Export in calo e segnali di cambiamento nei consumi: mentre USA e Italia riducono gli acquisti, nuovi mercati sostengono lo Champagne e il Prosecco consolida la sua leadership internazionale nei mercati di riferimento. Gli Stati Uniti, pur restando il primo sbocco commerciale, registrano una flessione del 3,4% con 26,46 milioni di bottiglie. Ancora più marcato il calo dell’Italia, che perde il 7% e si ferma a 7,78 milioni di bottiglie. Complessivamente, i due Paesi segnano una contrazione di circa 1,5 milioni di bottiglie in un solo anno.
Questa dinamica si inserisce in un contesto più complesso. Negli Stati Uniti, ad esempio, le importazioni di vino hanno subito una riduzione significativa anche in valore, segnale di una domanda più prudente nei confronti dei prodotti premium.
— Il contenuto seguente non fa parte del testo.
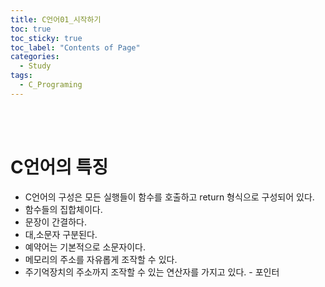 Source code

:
 ```yaml
---
title: C언어01_시작하기
toc: true
toc_sticky: true
toc_label: "Contents of Page"
categories:
  - Study
tags:
  - C_Programing
---
```



<br><br>

# C언어의 특징
* C언어의 구성은 모든 실행들이 함수를 호출하고 return 형식으로 구성되어 있다.
* 함수들의 집합체이다.
* 문장이 간결하다.
* 대,소문자 구분된다.
* 예약어는 기본적으로 소문자이다.
* 메모리의 주소를 자유롭게 조작할 수 있다.
* 주기억장치의 주소까지 조작할 수 있는 연산자를 가지고 있다. - 포인터




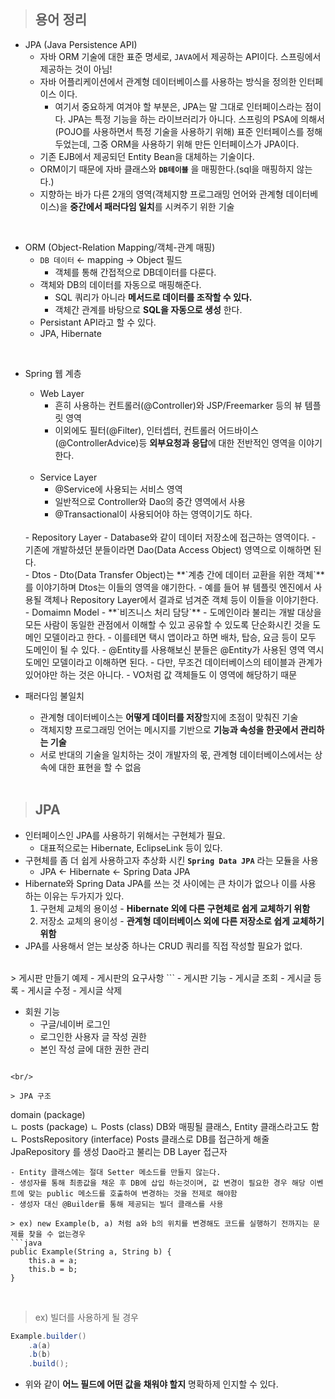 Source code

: > ## 용어 정리

- JPA (Java Persistence API)  
    - 자바 ORM 기술에 대한 표준 명세로, `JAVA`에서 제공하는 API이다. 스프링에서 제공하는 것이 아님!  
    - 자바 어플리케이션에서 관계형 데이터베이스를 사용하는 방식을 정의한 인터페이스 이다.
        - 여기서 중요하게 여겨야 할 부분은, JPA는 말 그대로 인터페이스라는 점이다. JPA는 특정 기능을 하는 라이브러리가 아니다. 스프링의 PSA에 의해서(POJO를 사용하면서 특정 기술을 사용하기 위해) 표준 인터페이스를 정해두었는데, 그중 ORM을 사용하기 위해 만든 인터페이스가 JPA이다.
    - 기존 EJB에서 제공되던 Entity Bean을 대체하는 기술이다.
    - ORM이기 때문에 자바 클래스와 **`DB테이블`** 을 매핑한다.(sql을 매핑하지 않는다.)
    - 지향하는 바가 다른 2개의 영역(객체지향 프로그래밍 언어와 관계형 데이터베이스)을 **중간에서 패러다임 일치**를 시켜주기 위한 기술  
<br/>

- ORM (Object-Relation Mapping/객체-관계 매핑)  
    - `DB 데이터` ← mapping → Object 필드
        - 객체를 통해 간접적으로 DB데이터를 다룬다.
    - 객체와 DB의 데이터를 자동으로 매핑해준다.
        - SQL 쿼리가 아니라 **메서드로 데이터를 조작할 수 있다.**
        - 객체간 관계를 바탕으로 **SQL을 자동으로 생성** 한다.
    - Persistant API라고 할 수 있다.
    - JPA, Hibernate  
<br/>

- Spring 웹 계층  
    - Web Layer
        - 흔히 사용하는 컨트롤러(@Controller)와 JSP/Freemarker 등의 뷰 템플릿 영역
        - 이외에도 필터(@Filter), 인터셉터, 컨트롤러 어드바이스(@ControllerAdvice)등 **외부요청과 응답**에 대한 전반적인 영역을 이야기한다.  
    <br/>

    - Service Layer
        - @Service에 사용되는 서비스 영역
        - 일반적으로 Controller와 Dao의 중간 영역에서 사용
        - @Transactional이 사용되어야 하는 영역이기도 하다.  
    <br/>
    - Repository Layer
        - Database와 같이 데이터 저장소에 접근하는 영역이다.
        - 기존에 개발하셨던 분들이라면 Dao(Data Access Object) 영역으로 이해하면 된다.  
    <br/>
    - Dtos
        - Dto(Data Transfer Object)는 **`계층 간에 데이터 교환을 위한 객체`** 를 이야기하며 Dtos는 이들의 영역을 얘기한다.
        - 예를 들어 뷰 템플릿 엔진에서 사용될 객체나 Repository Layer에서 결과로 넘겨준 객체 등이 이들을 이야기한다.  
    <br/>
    - Domaimn Model - **`비즈니스 처리 담당`**
        - 도메인이라 불리는 개발 대상을 모든 사람이 동일한 관점에서 이해할 수 있고 공유할 수 있도록 단순화시킨 것을 도메인 모델이라고 한다.
        - 이를테면 택시 앱이라고 하면 배차, 탑승, 요금 등이 모두 도메인이 될 수 있다.
        - @Entity를 사용해보신 분들은 @Entity가 사용된 영역 역시 도메인 모델이라고 이해하면 된다.
        - 다만, 무조건 데이터베이스의 테이블과 관계가 있어야만 하는 것은 아니다.
        - VO처럼 값 객체들도 이 영역에 해당하기 때문  
    <br/>
- 패러다임 불일치
    - 관계형 데이터베이스는 **어떻게 데이터를 저장**할지에 초점이 맞춰진 기술
    - 객체지향 프로그래밍 언어는 메시지를 기반으로 **기능과 속성을 한곳에서 관리하는 기술**
    - 서로 반대의 기술을 일치하는 것이 개발자의 몫, 관계형 데이터베이스에서는 상속에 대한 표현을 할 수 없음  
    <br/>


> ## JPA
- 인터페이스인 JPA를 사용하기 위해서는 구현체가 필요.  
    - 대표적으로는 Hibernate, EclipseLink 등이 있다.  
- 구현체를 좀 더 쉽게 사용하고자 추상화 시킨 **`Spring Data JPA`** 라는 모듈을 사용  
    - JPA <- Hibernate <- Spring Data JPA  
- Hibernate와 Spring Data JPA를 쓰는 것 사이에는 큰 차이가 없으나 이를 사용 하는 이유는 두가지가 있다.  
    1. 구현체 교체의 용이성 - **Hibernate 외에 다른 구현체로 쉽게 교체하기 위함**
    2. 저장소 교체의 용이성 - **관계형 데이터베이스 외에 다른 저장소로 쉽게 교체하기 위함**
- JPA를 사용해서 얻는 보상중 하나는 CRUD 쿼리를 직접 작성할 필요가 없다.  
<br/>
> 게시판 만들기 예제
- 게시판의 요구사항
```
- 게시판 기능
    - 게시글 조회
    - 게시글 등록
    - 게시글 수정
    - 게시글 삭제

- 회원 기능
    - 구글/네이버 로그인
    - 로그인한 사용자 글 작성 권한
    - 본인 작성 글에 대한 권한 관리
```

<br/>

> JPA 구조
```
domain (package)  
    ㄴ posts (package)
        ㄴ Posts (class) DB와 매핑될 클래스, Entity 클래스라고도 함
        ㄴ PostsRepository (interface)  Posts 클래스로 DB를 접근하게 해줄 JpaRepository 를 생성 Dao라고 불리는 DB Layer 접근자
```
- Entity 클래스에는 절대 Setter 메소드를 만들지 않는다.
- 생성자를 통해 최종값을 채운 후 DB에 삽입 하는것이며, 값 변경이 필요한 경우 해당 이벤트에 맞는 public 메소드를 호출하여 변경하는 것을 전제로 해야함
- 생성자 대신 @Builder를 통해 제공되는 빌더 클래스를 사용

> ex) new Example(b, a) 처럼 a와 b의 위치를 변경해도 코드를 실행하기 전까지는 문제를 찾을 수 없는경우
```java
public Example(String a, String b) {
    this.a = a;
    this.b = b;
}
```
<br/>

> ex) 빌더를 사용하게 될 경우  

```java
Example.builder()
    .a(a)
    .b(b)
    .build();
```
- 위와 같이 **어느 필드에 어떤 값을 채워야 할지** 명확하제 인지할 수 있다.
In Italia, invece, il calo dello Champagne appare legato a un fenomeno strutturale più che congiunturale. Il mercato interno premia sempre di più le bollicine nazionali, con il Prosecco che continua a rafforzare la propria presenza sui mercati internazionali e a intercettare nuove fasce di consumatori grazie a un posizionamento più accessibile e versatile.
Allo stesso tempo, lo Champagne mantiene una buona tenuta in altri mercati chiave. Regno Unito, Giappone, Germania, Spagna e Canada registrano segnali di crescita, confermando come il prodotto continui a rappresentare un punto di riferimento globale nel segmento del lusso.
Il rallentamento del 2025 non va quindi letto come una crisi, ma come una fase di transizione. Il settore vinicolo internazionale sta vivendo una trasformazione che riguarda tanto i volumi quanto il posizionamento dei prodotti. Anche l’export del vino italiano, infatti, mostra segnali di flessione, soprattutto nei mercati extraeuropei, evidenziando una generale ridefinizione degli equilibri.
In questo scenario emergono due tendenze parallele. Da un lato, i prodotti iconici come lo Champagne mantengono il loro valore simbolico, ma devono confrontarsi con una crescita più lenta. Dall’altro, vini più accessibili conquistano spazio grazie a una maggiore adattabilità ai nuovi stili di consumo.
Il futuro delle bollicine si giocherà proprio su questo equilibrio: preservare l’identità e il prestigio, continuando però a dialogare con un pubblico che cambia rapidamente.